Bacula Administration Tool Download Windows
- Bacula For Windows
- Open Source Backup Software Windows 10
- Bacula Administration Tool Download Windows 7

Bacula For Windows
For years, an open source version of has been a popular solution for managing “backup, recovery, and verification of computer data” on a network of diverse computers, operating systems, and storage media. Using the client-server model, Bacula scales from single computers to enterprise installations of hundreds of entities.The open source version of Bacula was first published in 2002 and quickly found support in the community. Recently, less and less work has been put into the free Bacula, and new commits into the public Git project now occur only once every few months, with the developers seemingly focusing on the commercial Bacula Enterprise Edition, which is not publicly developed.In 2010, long-standing Bacula developer Marco van Wieringen thus started to maintain enhancements and code cleanups that either were not accepted or were only proposed for integration into the commercial version in a separate Git repository. From this seed grew the decision by some former members of the Bacula community to continue development of an independent fork named Bareos.The first stable release was Bareos 12.4 in April 2013 (the version number stands for the year and the quarter of the feature freeze). The current beta is version 13.2.

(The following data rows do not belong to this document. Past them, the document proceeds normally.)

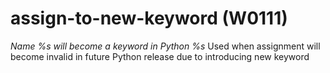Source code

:# assign-to-new-keyword (W0111)

*Name %s will become a keyword in Python %s* Used when assignment will
become invalid in future Python release due to introducing new keyword
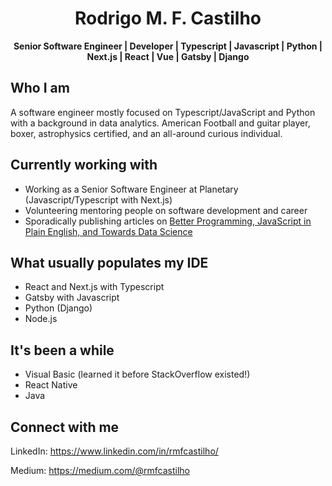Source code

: # <center>Rodrigo M. F. Castilho</center>
<center><b><span style="fontsize: 4em">Senior Software Engineer | Developer | Typescript | Javascript | Python | Next.js | React | Vue | Gatsby | Django</span></center></b>

## Who I am
A software engineer mostly focused on Typescript/JavaScript and Python with a background in data analytics. American Football and guitar player, boxer, astrophysics certified, and an all-around curious individual.

## Currently working with
- Working as a Senior Software Engineer at Planetary (Javascript/Typescript with Next.js)
- Volunteering mentoring people on software development and career
- Sporadically publishing articles on [Better Programming, JavaScript in Plain English, and Towards Data Science](https://rmfcastilho.medium.com/)

## What usually populates my IDE
- React and Next.js with Typescript
- Gatsby with Javascript
- Python (Django)
- Node.js

## It's been a while
- Visual Basic (learned it before StackOverflow existed!)
- React Native
- Java

## Connect with me
LinkedIn: https://www.linkedin.com/in/rmfcastilho/

Medium: https://medium.com/@rmfcastilho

On September 25, 2013, at the, formerly known as the Bacula Conference, the Bareos project was introduced to an interested audience.Before you start working with Bacula or Bareos or start planning a test installation, you should take a look how the tools function (Figure 1). Figure 3: Now: Copying is possible between different Storage daemons across the network.Thus, you can back up data from different firewall compartments, for example.A corresponding Copy job can also copy data periodically to another Storage daemon. The data properties can be modified here to store the data without compression on the first Storage daemon but with compression on the second, making it possible to design scenarios such as backup-to-disk-to-cloud.Passive ClientsFirewalls commonly cause problems when setting up the backup environment. In a normal connection in a Bareos/Bacula environment, the Backup Director would establish a connection to the client and tell it what to save and where. It also connects to the backup Storage daemon and tells it to accept and store the data from the client. Finally, the client establishes the actual data connection to the Storage daemon and sends its data to it.If the client is behind a firewall, then packet filtering and network address translation (NAT) on the firewall can make a connection from the client to the Storage daemon difficult or impossible. The problematic connection is thus the actual data connection between the client and Storage daemon (Figure 4).
Open Source Backup Software Windows 10

Bacula Administration Tool Download Windows 7
Figure 4: Previously: The data connection was initiated from the client to the Storage daemon.As of Bareos 13.2, this behavior is now configurable. Using the Passive clientoption, you set up all connections to start with the server components. The client then only needs to accept connections.
The process of opening connections between the Director and client and between the Director and the Storage daemon remains the same, but the actual data connection is now initiated not by the client, but by the Storage daemon. After the connection has been established, the data is, of course, sent from the client to the Storage daemon (Figure 5).